La directora de la Guardia Civil niega la trama UCO

En una sesión parlamentaria marcada por la tensión institucional, la actual directora general de la Guardia Civil, Mercedes González, ha defendido con vehemencia la integridad de su cargo frente a las sospechas de injerencia en labores judiciales. Durante su comparecencia en la Comisión de Interior del Senado, la responsable de la Benemérita ha negado de forma categórica su participación en cualquier tipo de estrategia destinada a debilitar a la Unidad Central Operativa (UCO) o a su departamento de delitos económicos.

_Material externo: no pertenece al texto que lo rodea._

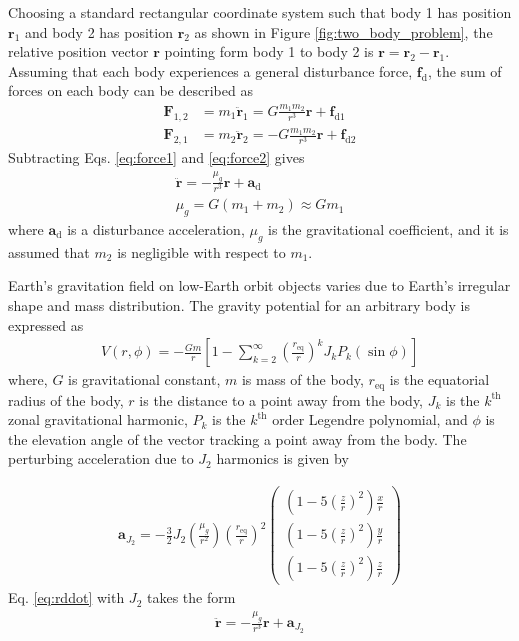 \documentclass[]{aiaa-tc}%
\begin{document}
Choosing a standard rectangular coordinate system such that body 1 has position $\mathbf{r}_1$ and body 2 has position $\mathbf{r}_2$ as shown in Figure \ref{fig:two_body_problem}, the relative position vector $\mathbf{r}$ pointing form body 1 to body 2 is $\mathbf{r}=\mathbf{r}_2-\mathbf{r}_1$. Assuming that each body experiences a general disturbance force, $\mathbf{f}_{\text{d}}$, the sum of forces on each body can be described as
\begin{subequations}
\begin{align}
\label{eq:force1}
\mathbf{F}_{1,2}&=m_1\mathbf{\ddot{r}}_1=G\frac{m_1m_2}{r^3}\mathbf{r}+\mathbf{f}_{\text{d1}}\\
\label{eq:force2}
\mathbf{F}_{2,1}&=m_2\mathbf{\ddot{r}}_2=-G\frac{m_1m_2}{r^3}\mathbf{r}+\mathbf{f}_{\text{d2}}
\end{align}
\end{subequations}
Subtracting Eqs. \eqref{eq:force1} and \eqref{eq:force2} gives
\begin{subequations}
\begin{gather}
\label{eq:rddot}
\mathbf{\ddot{r}}=-\frac{\mu_g}{r^3}\mathbf{r}+\mathbf{a}_{\text{d}}\\
\mu_g=G(m_1+m_2)\approx G m_1
\end{gather}
\end{subequations}
where $\mathbf{a}_{\text{d}}$ is a disturbance acceleration, $\mu_g$ is the gravitational coefficient, and it is assumed that $m_2$ is negligible with respect to $m_1$.

Earth's gravitation field on low-Earth orbit objects varies due to Earth's irregular shape and mass distribution. The gravity potential for an arbitrary body is expressed as \cite{schaub_analytical_2009}
\begin{align}
V(r,\phi)=-\frac{Gm}{r}\left[1-\sum\limits_{k=2}^\infty\left(\frac{r_{\text{eq}}}{r}\right)^k J_k P_k (\sin\phi)\right]
\end{align}
where, $G$ is gravitational constant, $m$ is mass of the body, $r_{\text{eq}}$ is the equatorial radius of the body, $r$ is the distance to a point away from the body, $J_k$ is the $k^{\text{th}}$ zonal gravitational harmonic, $P_k$ is the $k^{\text{th}}$ order Legendre polynomial, and $\phi$ is the elevation angle of the vector tracking a point away from the body. The perturbing acceleration due to $J_2$ harmonics is given by

\begin{align}
\mathbf{a}_{J_2}=-\frac{3}{2}J_2\left(\frac{\mu_g}{r^2}\right)\left(\frac{r_{\text{eq}}}{r}\right)^2\left(\begin{array}{c}
\left(1-5\left(\frac{z}{r}\right)^2\right)\frac{x}{r}\\
\left(1-5\left(\frac{z}{r}\right)^2\right)\frac{y}{r}\\
\left(1-5\left(\frac{z}{r}\right)^2\right)\frac{z}{r} \end{array}\right)
\end{align}
Eq. \eqref{eq:rddot} with $J_2$ takes the form
\begin{gather}
\mathbf{\ddot{r}}=-\frac{\mu_g}{r^3}\mathbf{r}+\mathbf{a}_{J_2}
\end{gather}
\end{document}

Defensa de la autonomía operativa frente a presiones políticas

González ha querido zanjar las especulaciones sobre una presunta conspiración interna, asegurando que su gestión se ha mantenido al margen de influencias externas, mencionando específicamente que no ha actuado bajo directrices de figuras del entorno de Ferraz. En su discurso, subrayó que jamás ha orquestado campañas de desprestigio contra los mandos del cuerpo, como el teniente coronel Antonio Balas, y que su relación con la Jefatura de la Policía Judicial ha sido estrictamente profesional y respetuosa con los protocolos de investigación.

La comparecencia, solicitada tras la aparición de informes que vinculan a la dirección con reuniones estratégicas, ha servido para que González desmienta cualquier interés personal o político en las pesquisas que afectan directamente al entorno del Gobierno. Según sus palabras, no ha existido contacto con agentes para obtener detalles sobre procesos judiciales en curso que pudieran comprometer a dirigentes socialistas.

El polémico vínculo con la estructura de Ferraz

El núcleo de la controversia reside en las comunicaciones detectadas por la propia UCO entre la directora y Leire Díez, señalada como una pieza clave en la fontanería del partido. Los investigadores plantean la hipótesis de que estos contactos buscaban activar mecanismos disciplinarios contra agentes de élite. El objetivo aparente de estas maniobras habría sido identificar el origen de filtraciones periodísticas relacionadas con causas judiciales de alto impacto mediático.

Bajo este análisis, se examinan diversos puntos que cuestionan la neutralidad en la gestión de los recursos internos del cuerpo:

  • La activación de informaciones reservadas como herramienta de control sobre los investigadores.
  • La presunta recopilación de datos sensibles para comprometer la credibilidad de los efectivos de la UCO.
  • El uso de auditorías internas como método de presión mientras se desarrollaban causas como el caso Koldo.

Impacto en las causas judiciales actuales

La situación se vuelve más compleja al analizar el papel de otros actores, como el capitán Juan Sánchez Yepes, quien se encuentra bajo investigación por supuesta revelación de secretos. Las tesis que manejan algunos sectores judiciales sugieren que existió un intento coordinado por desestabilizar los procedimientos que afectan a familiares del presidente, como el caso de David Sánchez.

A pesar de que dos exjefes de la unidad especializada han confirmado la apertura de expedientes internos de carácter excepcional entre 2024 y 2025, la directora general insiste en que estos movimientos responden a la normativa ordinaria del cuerpo y no a una trama de obstrucción. La comparecencia concluye dejando un escenario de división, donde la transparencia de la cúpula de la Guardia Civil seguirá bajo el escrutinio tanto del Poder Legislativo como de los tribunales encargados de las tramas de corrupción.

Conclusión: Entre la lealtad institucional y la fiscalización

Este episodio parlamentario refleja la profunda brecha entre la versión oficial de la dirección y los hallazgos de los informes técnicos de la propia Guardia Civil. La resolución de este conflicto será determinante para garantizar la independencia judicial de las unidades de élite, cuya labor investigadora debe permanecer protegida de cualquier intento de instrumentalización política en un contexto democrático.